Santana is now reaching base at a high rate, hitting for power, and still producing solid contact. His average exit velocity — 88.9 mph — is nearly the same as last season. His 21 barrels — a metric created by MLB's Statcast that measures balls that are hit with an exit velocity and launch angle that equates to at least a .500 batting average and 1.500 slugging percentage — rank 42nd among 264 major-league hitters. Santana is making contact with the barrel of his bat. Just like his pine tar tells him.

"If we were building a team, that's how you build a team," Kapler said. "Now that he's getting hits and he's hitting for power and still walking, you can really see the value of the profile. I don't think Rhys [Hoskins] is dissimilar to Carlos in the makeup. But if you're going to build a lineup from top to bottom, you build them [with hitters] like Carlos Santana."

Here come the Yankees

Gabe Kapler was still focused on the Nationals before Sunday's game, but it was hard to not think ahead to the arrival of the Yankees this week at Citizens Bank Park. The manager admitted that he's already thought about how the Phils will match up Tuesday against Yankees righthander Luis Severino in the second game of the series. It is the Yankees' first regular-season trip to South Philly since 2006.

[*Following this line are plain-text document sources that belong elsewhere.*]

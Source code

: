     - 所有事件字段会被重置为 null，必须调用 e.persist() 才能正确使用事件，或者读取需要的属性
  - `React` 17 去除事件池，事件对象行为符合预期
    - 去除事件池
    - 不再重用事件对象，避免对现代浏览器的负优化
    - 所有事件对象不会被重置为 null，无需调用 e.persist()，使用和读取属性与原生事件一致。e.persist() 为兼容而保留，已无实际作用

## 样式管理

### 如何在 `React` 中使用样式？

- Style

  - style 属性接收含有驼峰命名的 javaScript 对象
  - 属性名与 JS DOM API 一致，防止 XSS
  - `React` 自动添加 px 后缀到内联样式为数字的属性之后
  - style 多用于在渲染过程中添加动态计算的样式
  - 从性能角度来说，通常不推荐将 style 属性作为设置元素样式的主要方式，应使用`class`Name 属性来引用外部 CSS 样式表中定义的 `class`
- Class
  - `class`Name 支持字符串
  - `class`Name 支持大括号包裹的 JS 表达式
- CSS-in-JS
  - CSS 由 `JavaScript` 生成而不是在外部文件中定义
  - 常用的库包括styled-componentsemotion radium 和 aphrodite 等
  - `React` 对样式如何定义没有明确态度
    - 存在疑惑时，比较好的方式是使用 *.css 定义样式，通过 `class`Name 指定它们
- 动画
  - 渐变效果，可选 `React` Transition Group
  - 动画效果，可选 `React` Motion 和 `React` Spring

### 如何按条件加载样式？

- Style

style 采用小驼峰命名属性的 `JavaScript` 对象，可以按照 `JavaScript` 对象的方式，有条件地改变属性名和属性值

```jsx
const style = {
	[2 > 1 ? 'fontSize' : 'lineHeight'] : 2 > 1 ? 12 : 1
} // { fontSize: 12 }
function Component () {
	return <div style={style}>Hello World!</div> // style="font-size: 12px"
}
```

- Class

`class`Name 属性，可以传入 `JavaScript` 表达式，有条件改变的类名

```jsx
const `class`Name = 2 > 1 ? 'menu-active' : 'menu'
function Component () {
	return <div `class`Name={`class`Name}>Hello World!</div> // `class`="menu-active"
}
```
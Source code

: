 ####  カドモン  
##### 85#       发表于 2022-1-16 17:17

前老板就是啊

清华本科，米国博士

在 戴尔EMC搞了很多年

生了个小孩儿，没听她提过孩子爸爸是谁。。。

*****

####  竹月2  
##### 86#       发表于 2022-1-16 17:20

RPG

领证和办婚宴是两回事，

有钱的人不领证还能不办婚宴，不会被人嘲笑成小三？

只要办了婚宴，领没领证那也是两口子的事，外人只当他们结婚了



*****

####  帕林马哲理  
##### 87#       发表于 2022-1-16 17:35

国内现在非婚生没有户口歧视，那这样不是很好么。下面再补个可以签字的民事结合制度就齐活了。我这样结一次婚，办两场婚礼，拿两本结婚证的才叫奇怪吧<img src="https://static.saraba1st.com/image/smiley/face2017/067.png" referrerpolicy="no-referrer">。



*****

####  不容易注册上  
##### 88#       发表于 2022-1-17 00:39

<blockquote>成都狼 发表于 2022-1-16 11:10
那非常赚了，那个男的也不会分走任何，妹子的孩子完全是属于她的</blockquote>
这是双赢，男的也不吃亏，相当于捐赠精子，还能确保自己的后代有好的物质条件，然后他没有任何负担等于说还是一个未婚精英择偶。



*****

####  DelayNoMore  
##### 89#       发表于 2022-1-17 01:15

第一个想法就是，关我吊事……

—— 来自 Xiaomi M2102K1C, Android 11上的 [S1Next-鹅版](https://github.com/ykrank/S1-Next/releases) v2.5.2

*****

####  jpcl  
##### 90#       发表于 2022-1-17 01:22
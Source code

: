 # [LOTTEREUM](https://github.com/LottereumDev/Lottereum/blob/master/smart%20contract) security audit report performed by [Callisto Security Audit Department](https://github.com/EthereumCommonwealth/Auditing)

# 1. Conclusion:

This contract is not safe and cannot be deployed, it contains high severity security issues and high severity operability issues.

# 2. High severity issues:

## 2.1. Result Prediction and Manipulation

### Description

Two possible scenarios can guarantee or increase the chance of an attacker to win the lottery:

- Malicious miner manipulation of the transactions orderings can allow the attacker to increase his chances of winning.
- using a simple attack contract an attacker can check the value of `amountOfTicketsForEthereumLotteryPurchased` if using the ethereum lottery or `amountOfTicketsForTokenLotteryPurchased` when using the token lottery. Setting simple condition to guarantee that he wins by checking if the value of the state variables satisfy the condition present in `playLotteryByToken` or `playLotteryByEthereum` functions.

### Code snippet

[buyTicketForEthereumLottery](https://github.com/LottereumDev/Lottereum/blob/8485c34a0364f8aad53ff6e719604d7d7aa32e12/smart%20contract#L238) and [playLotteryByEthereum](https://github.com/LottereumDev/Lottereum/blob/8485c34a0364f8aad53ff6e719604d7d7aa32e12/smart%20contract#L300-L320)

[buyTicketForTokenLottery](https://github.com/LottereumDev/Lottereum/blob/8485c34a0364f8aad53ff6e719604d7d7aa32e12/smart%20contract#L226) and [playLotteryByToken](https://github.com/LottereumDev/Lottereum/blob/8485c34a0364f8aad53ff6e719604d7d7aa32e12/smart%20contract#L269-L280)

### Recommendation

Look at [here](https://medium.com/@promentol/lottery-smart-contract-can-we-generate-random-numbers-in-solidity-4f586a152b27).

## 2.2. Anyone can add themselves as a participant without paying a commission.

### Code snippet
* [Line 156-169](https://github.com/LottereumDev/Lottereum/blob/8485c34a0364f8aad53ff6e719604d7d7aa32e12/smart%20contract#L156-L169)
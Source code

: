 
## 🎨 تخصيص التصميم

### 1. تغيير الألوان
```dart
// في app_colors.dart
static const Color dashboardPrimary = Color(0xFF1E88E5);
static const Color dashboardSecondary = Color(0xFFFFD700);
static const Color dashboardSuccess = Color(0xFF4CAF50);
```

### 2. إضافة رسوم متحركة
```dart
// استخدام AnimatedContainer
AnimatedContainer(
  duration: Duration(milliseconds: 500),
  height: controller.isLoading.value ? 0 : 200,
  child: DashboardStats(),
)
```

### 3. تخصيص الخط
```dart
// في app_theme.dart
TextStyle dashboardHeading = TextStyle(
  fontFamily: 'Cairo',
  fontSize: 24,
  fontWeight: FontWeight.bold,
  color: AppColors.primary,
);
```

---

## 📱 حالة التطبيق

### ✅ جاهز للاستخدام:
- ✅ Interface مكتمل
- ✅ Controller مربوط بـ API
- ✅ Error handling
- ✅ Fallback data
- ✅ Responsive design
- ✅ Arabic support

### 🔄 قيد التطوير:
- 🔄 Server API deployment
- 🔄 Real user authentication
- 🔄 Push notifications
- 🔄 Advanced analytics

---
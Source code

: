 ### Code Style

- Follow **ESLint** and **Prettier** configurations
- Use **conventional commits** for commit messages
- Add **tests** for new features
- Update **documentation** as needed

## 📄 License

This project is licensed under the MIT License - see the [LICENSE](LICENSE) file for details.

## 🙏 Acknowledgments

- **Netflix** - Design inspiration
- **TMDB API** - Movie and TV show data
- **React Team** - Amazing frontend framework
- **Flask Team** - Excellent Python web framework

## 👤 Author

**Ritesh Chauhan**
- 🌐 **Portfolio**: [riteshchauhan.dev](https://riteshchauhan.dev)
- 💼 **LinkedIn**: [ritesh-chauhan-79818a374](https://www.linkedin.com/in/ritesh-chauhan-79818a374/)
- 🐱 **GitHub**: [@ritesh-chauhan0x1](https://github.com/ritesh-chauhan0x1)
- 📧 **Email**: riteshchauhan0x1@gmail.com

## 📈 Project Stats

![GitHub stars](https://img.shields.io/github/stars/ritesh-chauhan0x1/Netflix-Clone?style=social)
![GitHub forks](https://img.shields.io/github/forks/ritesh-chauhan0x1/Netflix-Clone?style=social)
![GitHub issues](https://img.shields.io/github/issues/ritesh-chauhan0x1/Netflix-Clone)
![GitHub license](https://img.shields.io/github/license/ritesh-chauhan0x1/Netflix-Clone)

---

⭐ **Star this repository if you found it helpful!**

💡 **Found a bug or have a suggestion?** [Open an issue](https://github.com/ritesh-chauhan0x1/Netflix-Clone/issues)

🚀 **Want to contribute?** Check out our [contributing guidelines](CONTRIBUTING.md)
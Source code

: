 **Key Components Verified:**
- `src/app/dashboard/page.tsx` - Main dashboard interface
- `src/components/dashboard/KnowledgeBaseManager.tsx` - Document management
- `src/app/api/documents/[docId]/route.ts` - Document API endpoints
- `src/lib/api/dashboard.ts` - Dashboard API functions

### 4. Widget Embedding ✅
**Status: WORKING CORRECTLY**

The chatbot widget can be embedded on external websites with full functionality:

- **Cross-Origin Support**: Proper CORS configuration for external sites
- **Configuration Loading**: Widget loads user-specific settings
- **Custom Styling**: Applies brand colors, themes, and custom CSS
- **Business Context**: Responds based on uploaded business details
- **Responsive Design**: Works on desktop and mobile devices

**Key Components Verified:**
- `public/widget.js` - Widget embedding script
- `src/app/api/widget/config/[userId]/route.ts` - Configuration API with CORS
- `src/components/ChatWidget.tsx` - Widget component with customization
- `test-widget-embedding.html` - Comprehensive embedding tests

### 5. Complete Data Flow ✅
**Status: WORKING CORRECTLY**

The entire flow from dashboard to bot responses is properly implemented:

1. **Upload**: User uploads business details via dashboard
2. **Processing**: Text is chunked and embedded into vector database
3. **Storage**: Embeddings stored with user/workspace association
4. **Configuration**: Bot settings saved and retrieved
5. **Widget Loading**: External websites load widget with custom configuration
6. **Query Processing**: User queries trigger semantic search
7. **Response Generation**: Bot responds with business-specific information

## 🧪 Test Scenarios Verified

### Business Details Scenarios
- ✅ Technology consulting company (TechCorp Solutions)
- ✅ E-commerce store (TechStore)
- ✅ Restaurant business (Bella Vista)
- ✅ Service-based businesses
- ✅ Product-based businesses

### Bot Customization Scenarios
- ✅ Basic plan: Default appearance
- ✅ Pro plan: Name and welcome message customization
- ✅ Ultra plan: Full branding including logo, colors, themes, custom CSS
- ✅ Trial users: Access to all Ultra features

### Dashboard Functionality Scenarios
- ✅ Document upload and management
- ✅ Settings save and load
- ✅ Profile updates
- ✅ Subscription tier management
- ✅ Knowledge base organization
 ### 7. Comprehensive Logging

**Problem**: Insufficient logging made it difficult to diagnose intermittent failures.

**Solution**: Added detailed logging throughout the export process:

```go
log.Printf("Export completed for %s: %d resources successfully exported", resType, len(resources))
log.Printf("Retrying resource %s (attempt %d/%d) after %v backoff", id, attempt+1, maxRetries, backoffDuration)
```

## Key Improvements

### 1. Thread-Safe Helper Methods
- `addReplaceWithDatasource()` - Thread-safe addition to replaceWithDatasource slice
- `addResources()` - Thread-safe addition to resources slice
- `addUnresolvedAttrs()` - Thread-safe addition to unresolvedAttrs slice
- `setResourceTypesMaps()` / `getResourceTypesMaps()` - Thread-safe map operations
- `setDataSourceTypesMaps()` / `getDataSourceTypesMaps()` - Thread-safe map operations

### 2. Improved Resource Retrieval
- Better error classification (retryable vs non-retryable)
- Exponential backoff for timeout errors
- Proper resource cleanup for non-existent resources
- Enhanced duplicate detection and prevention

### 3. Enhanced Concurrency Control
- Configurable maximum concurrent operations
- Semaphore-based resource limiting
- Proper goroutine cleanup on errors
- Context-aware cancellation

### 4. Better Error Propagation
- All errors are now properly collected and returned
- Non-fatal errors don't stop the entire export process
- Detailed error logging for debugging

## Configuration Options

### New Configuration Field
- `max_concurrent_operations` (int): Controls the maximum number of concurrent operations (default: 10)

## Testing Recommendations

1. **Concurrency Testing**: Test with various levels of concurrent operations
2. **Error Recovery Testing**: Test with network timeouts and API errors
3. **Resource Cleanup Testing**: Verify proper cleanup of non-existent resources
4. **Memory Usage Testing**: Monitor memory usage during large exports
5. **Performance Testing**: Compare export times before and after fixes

"I imagine because of how close Philly and New York are that there will be some Yankees fans in the ballpark," Kapler said. "And given how well we've played at home and how much support we've gotten from our fans, I think our fans are likely to drown out any of that."

Extra bases

Infielder Jesmuel Valentin was placed on the paternity-leave list and Dylan Cozens was activated from the disabled list. … Pat Neshek will make another rehab appearance after pitching a perfect, two-strikeout inning Saturday with high-A Clearwater. "He came off the field feeling healthy, 100 percent with his arm," Kapler said. "And we'll get one more rehab outing and decide what to do after that." … Vince Velasquez will start Monday's series opener against Yankees rookie righthander Jonathan Loaisiga.